‘Ready Player One’ is fun thrill ride



Steven Spielberg’s film “Ready Player One” received a 74 percent rating on Rotten Tomatoes.

CLINTON OLSASKY, Executive Editor | [email protected]

After having devoted much of the latter half of his career to historical dramas and prestige pictures, it seems that legendary filmmaker Steven Spielberg (“Jaws,” “E.T.,” “Raiders of the Lost Ark”) has finally returned to his blockbuster roots with “Ready Player One.”

Spielberg’s latest movie, based on the novel of the same name by Ernest Cline, is set in the year 2045 — a not so distant future in which nearly all of society lives their lives in a virtual reality software known as the OASIS.

James Halliday (Mark Rylance), the creator of the OASIS, has died and, with his passing, has hidden a secret Easter egg in the OASIS that grants complete ownership of the virtual reality universe to whoever finds it.

The film, then, focuses in on Wade Watts (Tye Sheridan), a teenage boy who is consumed with completing the so-called Quest and finding Halliday’s egg in order to prevent the evil corporation IOI from taking over the OASIS.

Directing: 5/5

With one of the greatest living directors at the helm, it comes as no surprise that “Ready Player One” features some truly stunning visuals and exhilarating editing.

Spielberg embraces the source material’s indebtedness to gaming culture, allowing his camera to resemble the reticle of a first-person shooter through dramatic zooms and variable framing.

Spielberg opts for every tool in his directorial arsenal, utilizing breathtaking tracking shots, gut-churning pans and tilts, aerial POV shots and a shrewd balance of close-ups and wide, panoramic virtual vistas.

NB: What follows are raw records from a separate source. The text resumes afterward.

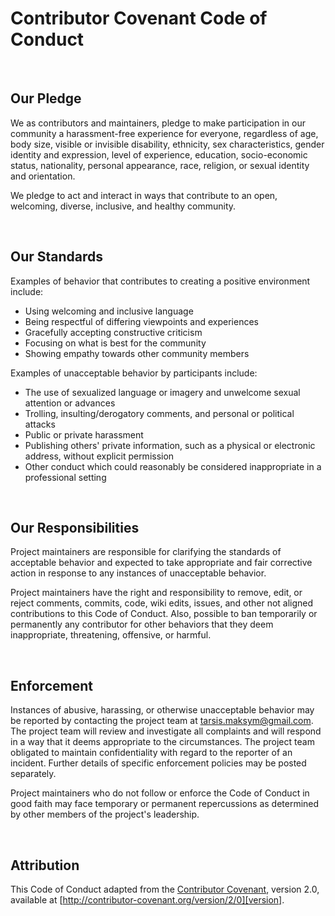# Contributor Covenant Code of Conduct

<br/>

## Our Pledge

We as contributors and maintainers, pledge to make participation in our community a harassment-free experience for everyone, regardless of age, body size, visible or invisible disability, ethnicity, sex characteristics, gender identity and expression, level of experience, education, socio-economic status, nationality, personal appearance, race, religion, or sexual identity and orientation.

We pledge to act and interact in ways that contribute to an open, welcoming, diverse, inclusive, and healthy community.

<br/>

## Our Standards

Examples of behavior that contributes to creating a positive environment include:

- Using welcoming and inclusive language
- Being respectful of differing viewpoints and experiences
- Gracefully accepting constructive criticism
- Focusing on what is best for the community
- Showing empathy towards other community members

Examples of unacceptable behavior by participants include:

- The use of sexualized language or imagery and unwelcome sexual attention or advances
- Trolling, insulting/derogatory comments, and personal or political attacks
- Public or private harassment
- Publishing others' private information, such as a physical or electronic address, without explicit permission
- Other conduct which could reasonably be considered inappropriate in a professional setting

<br/>

## Our Responsibilities

Project maintainers are responsible for clarifying the standards of acceptable behavior and expected to take appropriate and fair corrective action in response to any instances of unacceptable behavior.

Project maintainers have the right and responsibility to remove, edit, or reject comments, commits, code, wiki edits, issues, and other not aligned contributions to this Code of Conduct. Also, possible to ban temporarily or permanently any contributor for other behaviors that they deem inappropriate, threatening, offensive, or harmful.

<br/>

## Enforcement

Instances of abusive, harassing, or otherwise unacceptable behavior may be reported by contacting the project team at tarsis.maksym@gmail.com. The project team will review and investigate all complaints and will respond in a way that it deems appropriate to the circumstances. The project team obligated to maintain confidentiality with regard to the reporter of an incident. Further details of specific enforcement policies may be posted separately.

Project maintainers who do not follow or enforce the Code of Conduct in good faith may face temporary or permanent repercussions as determined by other members of the project's leadership.

<br/>

## Attribution

This Code of Conduct adapted from the [Contributor Covenant][homepage], version 2.0, available at [http://contributor-covenant.org/version/2/0][version].

[homepage]: http://contributor-covenant.org
[version]: http://contributor-covenant.org/version/2/0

With his camera carefully careening around the perilous raceways and littered battlefields of the OASIS’s dazzlingly lit landscape, Spielberg also adds considerable depth to his mise-en-scene through expertly crafted CGI animation.

However, unlike many of the major big-budget blockbusters coming out of Hollywood today, the extensive use of CGI featured in “Ready Player One” is seamlessly woven into the narrative and ultimately serves to enhance the filmic presentation, rather than detract from it due to a distracting artificiality.

Writing: 3/5

“Ready Player One” also benefits from an absorbing and kinetically paced screenplay that, while thoroughly entertaining, admittedly falls short when it comes to character development.

To be sure, the main characters are immensely likeable and easy to root for, and much of that likeability stems from the characters’ interactions with one another and with recognizable pop culture icons within the OASIS.

Still, the relative lack of character arcs in their individual storylines is conspicuous enough to undercut the film’s central narrative — at least to an extent.

In particular, Wade’s effort to save the OASIS from falling into the wrong hands fails to result in any real moments of revelation for the young outcast, notwithstanding a handful of (perhaps intentionally) stilted scenes of romantic dialogue with Art3mis, the mysterious OASIS player who joins Wade on the Quest.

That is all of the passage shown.